**What to produce**
Could all of the entries be written out exactly, with any pictures omitted?

**Supplied entries**
**********
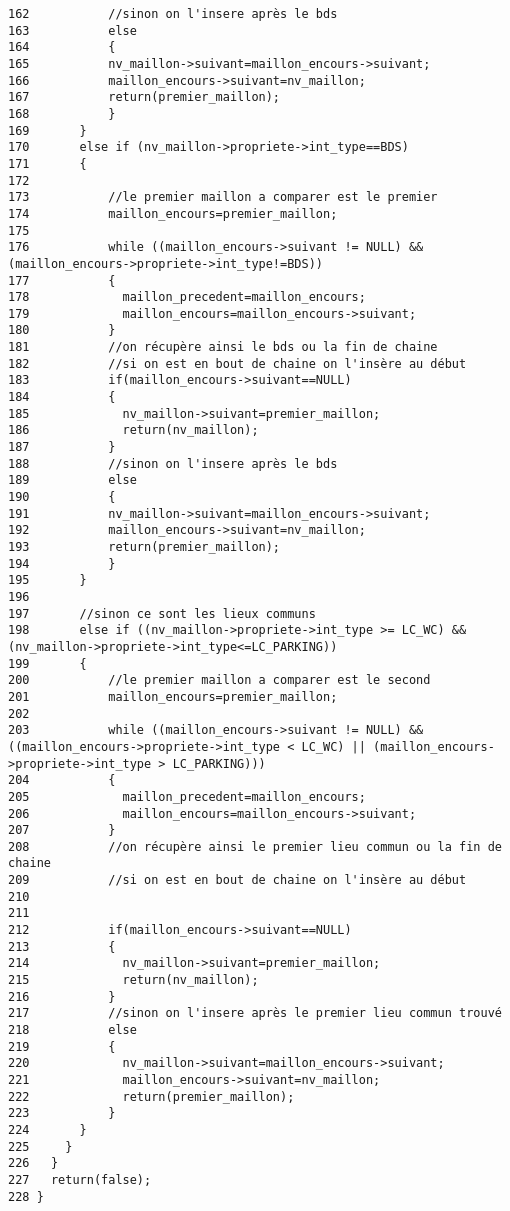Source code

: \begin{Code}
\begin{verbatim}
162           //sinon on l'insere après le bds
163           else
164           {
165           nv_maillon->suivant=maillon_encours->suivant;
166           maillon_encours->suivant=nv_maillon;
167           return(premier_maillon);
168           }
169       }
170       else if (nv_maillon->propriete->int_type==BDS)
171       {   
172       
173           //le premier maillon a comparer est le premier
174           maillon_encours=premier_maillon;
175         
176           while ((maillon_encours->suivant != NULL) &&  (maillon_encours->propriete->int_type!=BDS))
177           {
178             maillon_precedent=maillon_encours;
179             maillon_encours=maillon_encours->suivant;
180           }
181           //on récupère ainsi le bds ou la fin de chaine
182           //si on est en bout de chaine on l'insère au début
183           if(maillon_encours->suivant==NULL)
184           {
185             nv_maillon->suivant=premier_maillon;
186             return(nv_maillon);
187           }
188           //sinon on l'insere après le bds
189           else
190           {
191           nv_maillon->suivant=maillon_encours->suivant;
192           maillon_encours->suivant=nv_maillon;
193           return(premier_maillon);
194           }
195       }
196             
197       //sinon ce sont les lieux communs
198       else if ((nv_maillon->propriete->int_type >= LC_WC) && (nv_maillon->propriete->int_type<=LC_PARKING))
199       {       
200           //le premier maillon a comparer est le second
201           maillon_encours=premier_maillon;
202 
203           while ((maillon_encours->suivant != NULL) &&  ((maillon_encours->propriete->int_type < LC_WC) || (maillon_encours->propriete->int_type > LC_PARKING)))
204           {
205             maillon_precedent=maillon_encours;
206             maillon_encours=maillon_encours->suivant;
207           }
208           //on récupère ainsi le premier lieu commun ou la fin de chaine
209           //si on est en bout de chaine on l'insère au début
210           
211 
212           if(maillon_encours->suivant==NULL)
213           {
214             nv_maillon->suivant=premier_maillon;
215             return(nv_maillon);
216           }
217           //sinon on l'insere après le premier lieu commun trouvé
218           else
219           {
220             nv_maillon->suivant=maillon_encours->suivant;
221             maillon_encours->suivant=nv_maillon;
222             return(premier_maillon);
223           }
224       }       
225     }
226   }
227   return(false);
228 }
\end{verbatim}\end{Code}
**********
**Task answer**
Source code

: \begin{Code}
\begin{verbatim}
162           //sinon on l'insere après le bds
163           else
164           {
165           nv_maillon->suivant=maillon_encours->suivant;
166           maillon_encours->suivant=nv_maillon;
167           return(premier_maillon);
168           }
169       }
170       else if (nv_maillon->propriete->int_type==BDS)
171       {   
172       
173           //le premier maillon a comparer est le premier
174           maillon_encours=premier_maillon;
175         
176           while ((maillon_encours->suivant != NULL) &&  (maillon_encours->propriete->int_type!=BDS))
177           {
178             maillon_precedent=maillon_encours;
179             maillon_encours=maillon_encours->suivant;
180           }
181           //on récupère ainsi le bds ou la fin de chaine
182           //si on est en bout de chaine on l'insère au début
183           if(maillon_encours->suivant==NULL)
184           {
185             nv_maillon->suivant=premier_maillon;
186             return(nv_maillon);
187           }
188           //sinon on l'insere après le bds
189           else
190           {
191           nv_maillon->suivant=maillon_encours->suivant;
192           maillon_encours->suivant=nv_maillon;
193           return(premier_maillon);
194           }
195       }
196             
197       //sinon ce sont les lieux communs
198       else if ((nv_maillon->propriete->int_type >= LC_WC) && (nv_maillon->propriete->int_type<=LC_PARKING))
199       {       
200           //le premier maillon a comparer est le second
201           maillon_encours=premier_maillon;
202 
203           while ((maillon_encours->suivant != NULL) &&  ((maillon_encours->propriete->int_type < LC_WC) || (maillon_encours->propriete->int_type > LC_PARKING)))
204           {
205             maillon_precedent=maillon_encours;
206             maillon_encours=maillon_encours->suivant;
207           }
208           //on récupère ainsi le premier lieu commun ou la fin de chaine
209           //si on est en bout de chaine on l'insère au début
210           
211 
212           if(maillon_encours->suivant==NULL)
213           {
214             nv_maillon->suivant=premier_maillon;
215             return(nv_maillon);
216           }
217           //sinon on l'insere après le premier lieu commun trouvé
218           else
219           {
220             nv_maillon->suivant=maillon_encours->suivant;
221             maillon_encours->suivant=nv_maillon;
222             return(premier_maillon);
223           }
224       }       
225     }
226   }
227   return(false);
228 }
\end{verbatim}\end{Code}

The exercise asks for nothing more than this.